Sagiv makes a very salient point, however, when he says that the educational system has a central role to play in the development of a more responsible, law-abiding society. However, this can succeed only if a more general educational syllabus is applied, one that includes some rudimentary understanding of and instruction in Jewish religious values. Under the present circumstances, this is impossible, as the ideological divide between secular Zionists and moderate religious Zionists is so wide that any attempt to introduce a system of religious-based values runs into a brick wall. Secular education ministers have become so anti-religious that they prefer a system that is value-neutral. Zionism in isolation, however, leads to “Canaanism,” as it is not a broad-based, value-driven ideology. This is what Sagiv is in effect implying when he says that Zionism must push beyond its “half-century-old arrested adolescence.”
Furthermore, continued division is built into the educational system, as parents must choose in which camp—religious or secular—they wish to educate their children, so little cross-fertilization of values or beliefs is possible. After high school, the army can help, but more often than not it is a case of too little too late.
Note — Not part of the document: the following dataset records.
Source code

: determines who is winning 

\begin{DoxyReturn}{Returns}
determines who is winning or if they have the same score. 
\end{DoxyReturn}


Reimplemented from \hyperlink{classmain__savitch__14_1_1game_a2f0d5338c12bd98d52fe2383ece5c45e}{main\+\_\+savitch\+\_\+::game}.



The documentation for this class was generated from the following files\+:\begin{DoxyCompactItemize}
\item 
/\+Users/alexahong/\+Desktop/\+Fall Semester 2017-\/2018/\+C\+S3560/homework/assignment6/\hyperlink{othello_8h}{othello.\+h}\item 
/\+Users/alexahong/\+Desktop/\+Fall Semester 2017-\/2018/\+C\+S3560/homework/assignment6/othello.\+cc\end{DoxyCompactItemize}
The solution to the problem is, therefore, far more complex than Sagiv proposes. Broad educational reform is commendable, but I fear that the situation has deteriorated to such an extent that we don’t have the luxury of waiting a generation for it to have any effect.
The most important issue that should be tackled, then, is electoral reform, as its impact would be more immediate and may lead to the breakdown of the insular cliques mentioned above. This could lead to greater integration, acceptance of general social values, and an increased respect for the law.
Allan Leibler
Jerusalem
Jerusalem
Assaf Sagiv Responds:
My thanks to Anita Shapira, Allan Leibler, and Jonathan Yudelman (whose letter appeared in the last issue) for their thought-provoking comments. For the most part, I agree with their opinions. I have no doubt Shapira is correct in noting that the Eastern European tradition of “outsmarting” the authorities and Israel’s identity as a heterogeneous immigrant nation are viable alternative explanations for the corruption plaguing this country. Leibler is also justified in pointing an accusing finger at the Israeli system of proportional representation (an issue that is discussed at length in Amotz Asa-El’s article “Electoral Complex,” published in Azure 31, Winter 2008). And Yudelman accurately criticizes the Israeli bureaucracy, which can make the life of the average citizen unbearable, and pushes—indeed, practically forces—him to cut corners and skirt the letter of the law.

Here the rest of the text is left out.